Inishglora is right there
The Children of Lir
The legend of the Children of Lir — four siblings cursed by their stepmother Aoife to spend 900 years as swans — ends in north Mayo. The final 300 years were served in the waters around Erris and specifically around Inishglora Island, now clearly visible offshore from the cliff walk. When a monk eventually baptized the swans, they returned briefly to human form and died of accumulated age. They were buried together on Inishglora, Fionnuala in the centre protecting her brothers. The landscape around Carrowteige did not inspire the legend — it is the legend's actual setting.
Language and survival in Erris
The Gaeltacht that held
The Erris Gaeltacht covers a stretch of north Mayo coast that includes Carrowteige, Glenamoy, and the surrounding parishes. Irish survived here not as revival or performance but as the ordinary language of daily life — the conversations, the arguments, the forms of address between neighbours. The summer school has run for decades, bringing students from across Ireland who want to hear the language used the way it was always used: for talking, not for class. The lace school that operated here from the Congested Districts Board era through to 1976 was conducted in Irish. When it closed, the looms went but the language stayed.

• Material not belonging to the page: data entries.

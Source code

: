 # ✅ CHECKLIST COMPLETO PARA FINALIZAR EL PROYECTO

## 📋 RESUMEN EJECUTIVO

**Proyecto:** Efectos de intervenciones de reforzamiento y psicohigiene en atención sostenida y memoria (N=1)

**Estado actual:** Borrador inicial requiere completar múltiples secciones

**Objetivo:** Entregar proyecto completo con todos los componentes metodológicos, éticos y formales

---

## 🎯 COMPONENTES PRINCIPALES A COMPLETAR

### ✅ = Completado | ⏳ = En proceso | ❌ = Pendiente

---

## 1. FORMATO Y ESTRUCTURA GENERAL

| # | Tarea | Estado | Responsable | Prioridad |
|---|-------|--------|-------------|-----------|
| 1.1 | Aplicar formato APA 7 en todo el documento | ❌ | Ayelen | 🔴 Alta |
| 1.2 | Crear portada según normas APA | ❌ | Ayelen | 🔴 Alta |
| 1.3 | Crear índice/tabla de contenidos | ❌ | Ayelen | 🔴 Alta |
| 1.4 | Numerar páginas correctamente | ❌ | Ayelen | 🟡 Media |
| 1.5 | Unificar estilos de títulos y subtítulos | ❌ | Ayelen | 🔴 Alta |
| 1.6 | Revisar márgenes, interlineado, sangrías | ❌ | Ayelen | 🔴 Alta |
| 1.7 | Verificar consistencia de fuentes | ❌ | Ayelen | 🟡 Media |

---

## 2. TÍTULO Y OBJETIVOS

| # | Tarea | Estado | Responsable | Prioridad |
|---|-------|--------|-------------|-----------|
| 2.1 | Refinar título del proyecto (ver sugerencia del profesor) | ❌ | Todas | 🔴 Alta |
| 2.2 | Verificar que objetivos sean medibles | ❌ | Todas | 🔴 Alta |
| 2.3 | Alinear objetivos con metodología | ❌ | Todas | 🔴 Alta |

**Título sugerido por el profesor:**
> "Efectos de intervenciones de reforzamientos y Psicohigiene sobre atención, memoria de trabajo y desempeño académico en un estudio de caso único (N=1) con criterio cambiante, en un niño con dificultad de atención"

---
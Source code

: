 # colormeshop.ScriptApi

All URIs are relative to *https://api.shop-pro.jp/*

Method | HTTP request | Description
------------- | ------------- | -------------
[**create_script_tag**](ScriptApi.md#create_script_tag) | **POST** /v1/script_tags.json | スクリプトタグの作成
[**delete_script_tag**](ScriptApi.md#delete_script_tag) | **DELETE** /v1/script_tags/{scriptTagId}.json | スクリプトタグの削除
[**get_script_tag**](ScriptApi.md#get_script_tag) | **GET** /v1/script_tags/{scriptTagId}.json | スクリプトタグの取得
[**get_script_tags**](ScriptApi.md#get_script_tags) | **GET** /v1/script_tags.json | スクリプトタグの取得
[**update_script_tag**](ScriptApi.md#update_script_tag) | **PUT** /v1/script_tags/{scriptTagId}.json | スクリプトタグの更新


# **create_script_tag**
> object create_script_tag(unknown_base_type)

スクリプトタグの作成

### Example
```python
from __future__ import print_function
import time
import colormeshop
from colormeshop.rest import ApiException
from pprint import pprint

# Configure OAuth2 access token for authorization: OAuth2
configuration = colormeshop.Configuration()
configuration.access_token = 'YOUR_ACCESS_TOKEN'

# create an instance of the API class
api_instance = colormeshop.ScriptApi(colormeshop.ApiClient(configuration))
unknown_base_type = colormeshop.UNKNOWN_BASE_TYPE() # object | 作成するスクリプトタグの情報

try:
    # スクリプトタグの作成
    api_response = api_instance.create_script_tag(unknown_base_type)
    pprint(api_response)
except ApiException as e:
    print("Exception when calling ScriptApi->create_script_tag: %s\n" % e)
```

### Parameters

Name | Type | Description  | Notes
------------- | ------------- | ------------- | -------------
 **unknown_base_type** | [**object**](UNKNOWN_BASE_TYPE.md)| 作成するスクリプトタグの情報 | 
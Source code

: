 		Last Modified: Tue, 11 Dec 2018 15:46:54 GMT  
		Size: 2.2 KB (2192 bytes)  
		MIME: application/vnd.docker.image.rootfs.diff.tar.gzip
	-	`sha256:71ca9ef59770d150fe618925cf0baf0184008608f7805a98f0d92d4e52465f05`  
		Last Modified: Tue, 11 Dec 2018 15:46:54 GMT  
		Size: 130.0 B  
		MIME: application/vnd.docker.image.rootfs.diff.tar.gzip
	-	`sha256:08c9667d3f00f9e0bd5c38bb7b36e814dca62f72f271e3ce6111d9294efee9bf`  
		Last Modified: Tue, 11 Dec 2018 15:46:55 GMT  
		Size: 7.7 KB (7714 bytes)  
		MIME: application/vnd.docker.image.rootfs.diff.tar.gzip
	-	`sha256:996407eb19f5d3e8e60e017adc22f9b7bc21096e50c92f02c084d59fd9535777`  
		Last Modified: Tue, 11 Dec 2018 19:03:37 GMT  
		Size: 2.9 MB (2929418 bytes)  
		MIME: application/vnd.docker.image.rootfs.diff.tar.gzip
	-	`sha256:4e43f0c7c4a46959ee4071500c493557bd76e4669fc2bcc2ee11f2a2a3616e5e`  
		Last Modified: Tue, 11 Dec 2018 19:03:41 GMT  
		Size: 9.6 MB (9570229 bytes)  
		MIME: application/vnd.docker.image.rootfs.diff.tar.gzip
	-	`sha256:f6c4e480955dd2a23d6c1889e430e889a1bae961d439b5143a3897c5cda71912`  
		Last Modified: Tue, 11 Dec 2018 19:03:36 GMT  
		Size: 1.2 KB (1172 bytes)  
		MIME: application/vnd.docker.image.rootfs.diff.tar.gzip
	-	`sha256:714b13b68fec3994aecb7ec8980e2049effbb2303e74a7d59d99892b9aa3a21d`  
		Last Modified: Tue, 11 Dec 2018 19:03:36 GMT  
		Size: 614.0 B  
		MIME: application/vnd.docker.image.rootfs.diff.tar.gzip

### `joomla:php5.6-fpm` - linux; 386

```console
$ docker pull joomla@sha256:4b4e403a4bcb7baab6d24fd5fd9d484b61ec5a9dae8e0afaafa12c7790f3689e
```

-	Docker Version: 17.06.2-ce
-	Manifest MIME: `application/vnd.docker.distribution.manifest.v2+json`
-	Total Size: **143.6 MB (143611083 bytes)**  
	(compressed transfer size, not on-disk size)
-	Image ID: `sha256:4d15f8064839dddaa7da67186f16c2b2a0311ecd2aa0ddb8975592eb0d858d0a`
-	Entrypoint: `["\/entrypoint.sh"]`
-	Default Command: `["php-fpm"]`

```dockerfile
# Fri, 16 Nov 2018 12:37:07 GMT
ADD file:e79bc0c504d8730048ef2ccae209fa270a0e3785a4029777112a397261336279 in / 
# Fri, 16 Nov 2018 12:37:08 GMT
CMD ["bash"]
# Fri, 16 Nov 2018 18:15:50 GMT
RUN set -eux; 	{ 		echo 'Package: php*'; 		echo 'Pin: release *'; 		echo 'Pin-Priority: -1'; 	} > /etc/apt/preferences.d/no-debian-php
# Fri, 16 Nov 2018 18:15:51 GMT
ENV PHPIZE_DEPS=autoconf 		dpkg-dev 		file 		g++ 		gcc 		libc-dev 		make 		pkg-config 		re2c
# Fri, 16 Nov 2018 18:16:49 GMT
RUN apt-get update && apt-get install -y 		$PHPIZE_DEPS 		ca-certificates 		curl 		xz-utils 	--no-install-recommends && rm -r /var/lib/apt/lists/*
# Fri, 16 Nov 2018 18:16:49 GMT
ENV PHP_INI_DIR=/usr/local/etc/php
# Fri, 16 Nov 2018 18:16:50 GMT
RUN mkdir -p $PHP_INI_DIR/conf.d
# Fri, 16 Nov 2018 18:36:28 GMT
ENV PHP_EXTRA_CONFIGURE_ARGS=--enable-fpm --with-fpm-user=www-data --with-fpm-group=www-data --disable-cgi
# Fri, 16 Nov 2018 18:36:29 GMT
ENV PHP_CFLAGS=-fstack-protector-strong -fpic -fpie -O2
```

650 million years of Atlantic weather
The Stags and the old rock
The Stags of Broadhaven are four sea stacks rising almost 100 metres from the North Atlantic, two kilometres north of Benwee Head. The rock they are made of — shales, schists, gneisses — formed between 650 and 950 million years ago. Most of the rocks visible along the cliff walk are in the same category: Precambrian, predating the Cambrian explosion that produced most of the animal life we recognise. The cliff walk moves along the edge of this ancient material. The Atlantic is still working on it.